On listening well:

“One of the biggest needs in America is to listen better to one another. To slow down and listen to others well. It gives God room to be in the room. And it consecrates conversation. Listening well is a spiritual practice, and one of the greatest gifts we give to one another.” Eugene Peterson.

I remember in one of the chapters in one of my dad’s books, i wrote a poem about his gift of listening to me way past dark. In the evening, my dad and I would stay up talking together. Me talking mainly, and him listening. God bless him. He birthed a babbling brook!

But those times together internalized a deep sense of being heard and seen in my inner heart. And it affirmed a sturdy sense of self. This is what father’s can do—affirm your existence by tuning in. Maybe that’s the highest job. But this is also what we can do for one another daily. Valuing another enough to really slow down and listen well is healing.

So many people I work with have really never been heard well, tuned into, depth listened to. And i love listening to those people, learning to honor their own narratives. To sense the inner cadences of their stories. The gift of listening to one another changes lives, calms anger, let’s pain be grieved, and brings humor back to life.

I was blessed to have a listening father in life, but many weren’t. It’s a very simple gift to listen well to others, but it changes lives.

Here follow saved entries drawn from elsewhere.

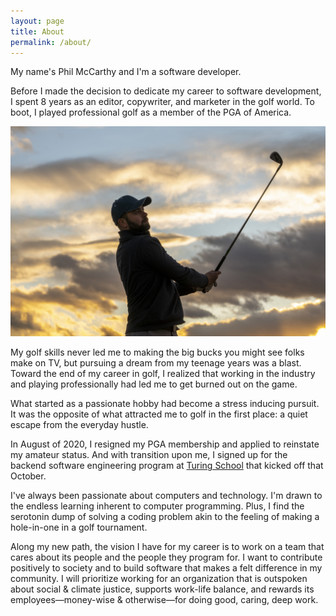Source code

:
 ```yaml
---
layout: page
title: About
permalink: /about/
---
```


My name's Phil McCarthy and I'm a software developer.

Before I made the decision to dedicate my career to software development, I spent 8 years as an editor, copywriter, and marketer in the golf world. To boot, I played professional golf as a member of the PGA of America.

![image of Phil golfing](assets/images/cg_sunset_golf.jpg)

My golf skills never led me to making the big bucks you might see folks make on TV, but pursuing a dream from my teenage years was a blast. Toward the end of my career in golf, I realized that working in the industry and playing professionally had led me to get burned out on the game.

What started as a passionate hobby had become a stress inducing pursuit. It was the opposite of what attracted me to golf in the first place: a quiet escape from the everyday hustle.

In August of 2020, I resigned my PGA membership and applied to reinstate my amateur status. And with transition upon me, I signed up for the backend software engineering program at <a href="https://turing.io/" target="_blank">Turing School</a> that kicked off that October.

I've always been passionate about computers and technology. I'm drawn to the endless learning inherent to computer programming. Plus, I find the serotonin dump of solving a coding problem akin to the feeling of making a hole-in-one in a golf tournament.

Along my new path, the vision I have for my career is to work on a team that cares about its people and the people they program for. I want to contribute positively to society and to build software that makes a felt difference in my community. I will prioritize working for an organization that is outspoken about social & climate justice, supports work-life balance, and rewards its employees—money-wise & otherwise—for doing good, caring, deep work.
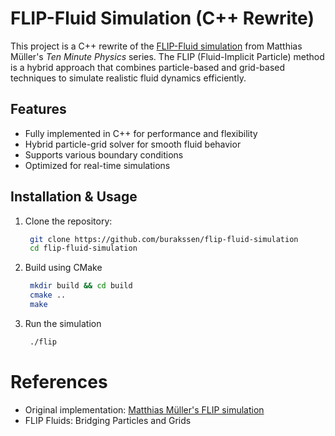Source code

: # FLIP-Fluid Simulation (C++ Rewrite)

This project is a C++ rewrite of the [FLIP-Fluid simulation](https://github.com/matthias-research/pages/blob/master/tenMinutePhysics/18-flip.html) from Matthias Müller's _Ten Minute Physics_ series. The FLIP (Fluid-Implicit Particle) method is a hybrid approach that combines particle-based and grid-based techniques to simulate realistic fluid dynamics efficiently.

## Features

- Fully implemented in C++ for performance and flexibility
- Hybrid particle-grid solver for smooth fluid behavior
- Supports various boundary conditions
- Optimized for real-time simulations

## Installation & Usage

1. Clone the repository:
   ```bash
    git clone https://github.com/burakssen/flip-fluid-simulation
    cd flip-fluid-simulation
   ```
2. Build using CMake
   ```bash
    mkdir build && cd build
    cmake ..
    make
   ```
3. Run the simulation

   ```bash
    ./flip
   ```

# References

- Original implementation: [Matthias Müller's FLIP simulation](https://github.com/matthias-research/pages/blob/master/tenMinutePhysics/18-flip.html)
- FLIP Fluids: Bridging Particles and Grids
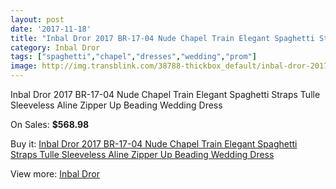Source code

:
 ```yaml
---
layout: post
date: '2017-11-18'
title: "Inbal Dror 2017 BR-17-04 Nude Chapel Train Elegant Spaghetti Straps Tulle Sleeveless Aline Zipper Up Beading Wedding Dress"
category: Inbal Dror
tags: ["spaghetti","chapel","dresses","wedding","prom"]
image: http://img.transblink.com/38788-thickbox_default/inbal-dror-2017-br-17-04-nude-chapel-train-elegant-spaghetti-straps-tulle-sleeveless-aline-zipper-up-beading-wedding-dress.jpg
---
```

Inbal Dror 2017 BR-17-04 Nude Chapel Train Elegant Spaghetti Straps Tulle Sleeveless Aline Zipper Up Beading Wedding Dress

On Sales: **$568.98**
<a href="https://www.transblink.com/en/inbal-dror/12205-inbal-dror-2017-br-17-04-nude-chapel-train-elegant-spaghetti-straps-tulle-sleeveless-aline-zipper-up-beading-wedding-dress.html"><amp-img layout="responsive" width="600" height="600" src="//img.transblink.com/38788-thickbox_default/inbal-dror-2017-br-17-04-nude-chapel-train-elegant-spaghetti-straps-tulle-sleeveless-aline-zipper-up-beading-wedding-dress.jpg" alt="Inbal Dror 2017 BR-17-04 Nude Chapel Train Elegant Spaghetti Straps Tulle Sleeveless Aline Zipper Up Beading Wedding Dress 0" /></a>
<a href="https://www.transblink.com/en/inbal-dror/12205-inbal-dror-2017-br-17-04-nude-chapel-train-elegant-spaghetti-straps-tulle-sleeveless-aline-zipper-up-beading-wedding-dress.html"><amp-img layout="responsive" width="600" height="600" src="//img.transblink.com/38791-thickbox_default/inbal-dror-2017-br-17-04-nude-chapel-train-elegant-spaghetti-straps-tulle-sleeveless-aline-zipper-up-beading-wedding-dress.jpg" alt="Inbal Dror 2017 BR-17-04 Nude Chapel Train Elegant Spaghetti Straps Tulle Sleeveless Aline Zipper Up Beading Wedding Dress 1" /></a>
<a href="https://www.transblink.com/en/inbal-dror/12205-inbal-dror-2017-br-17-04-nude-chapel-train-elegant-spaghetti-straps-tulle-sleeveless-aline-zipper-up-beading-wedding-dress.html"><amp-img layout="responsive" width="600" height="600" src="//img.transblink.com/38790-thickbox_default/inbal-dror-2017-br-17-04-nude-chapel-train-elegant-spaghetti-straps-tulle-sleeveless-aline-zipper-up-beading-wedding-dress.jpg" alt="Inbal Dror 2017 BR-17-04 Nude Chapel Train Elegant Spaghetti Straps Tulle Sleeveless Aline Zipper Up Beading Wedding Dress 2" /></a>
<a href="https://www.transblink.com/en/inbal-dror/12205-inbal-dror-2017-br-17-04-nude-chapel-train-elegant-spaghetti-straps-tulle-sleeveless-aline-zipper-up-beading-wedding-dress.html"><amp-img layout="responsive" width="600" height="600" src="//img.transblink.com/38789-thickbox_default/inbal-dror-2017-br-17-04-nude-chapel-train-elegant-spaghetti-straps-tulle-sleeveless-aline-zipper-up-beading-wedding-dress.jpg" alt="Inbal Dror 2017 BR-17-04 Nude Chapel Train Elegant Spaghetti Straps Tulle Sleeveless Aline Zipper Up Beading Wedding Dress 3" /></a>

Buy it: [Inbal Dror 2017 BR-17-04 Nude Chapel Train Elegant Spaghetti Straps Tulle Sleeveless Aline Zipper Up Beading Wedding Dress](https://www.transblink.com/en/inbal-dror/12205-inbal-dror-2017-br-17-04-nude-chapel-train-elegant-spaghetti-straps-tulle-sleeveless-aline-zipper-up-beading-wedding-dress.html "Inbal Dror 2017 BR-17-04 Nude Chapel Train Elegant Spaghetti Straps Tulle Sleeveless Aline Zipper Up Beading Wedding Dress")

View more: [Inbal Dror](https://www.transblink.com/en/139-inbal-dror "Inbal Dror")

It is one of the largest love gifts i got from my dad, to feel heard, seen, listened to, and it is one of the most useful ways of actually helping others. Being present in love with others can’t be overrated. My dad listens really well, that might be the part of his life which has impacted me the most in my own development.

All the spiritually mature people I’ve ever met, listen well. They are slow enough inside to pause and be with others. They value beholding others deeply. The space they create by listening allows others to become, to come home to themselves. And that walks a long way in life!

This is why i like reading books and learning from those who have learned to listen well. Some film makers have this gift of depth beholding, many ministers and spiritual teachers do: like Henri Nouwen and others, who wrote lots about how to listen and encounter others well—deep to deep heart to heart, or as Martin Buber put it, I to thou! Those types of encounters make us more fully human, more ourselves. Being listened to from the heart affirms and even calls forth true identity. It’s one of the simplest and most profound gifts we can give one another, for listening is one of Love’s favorite mediums.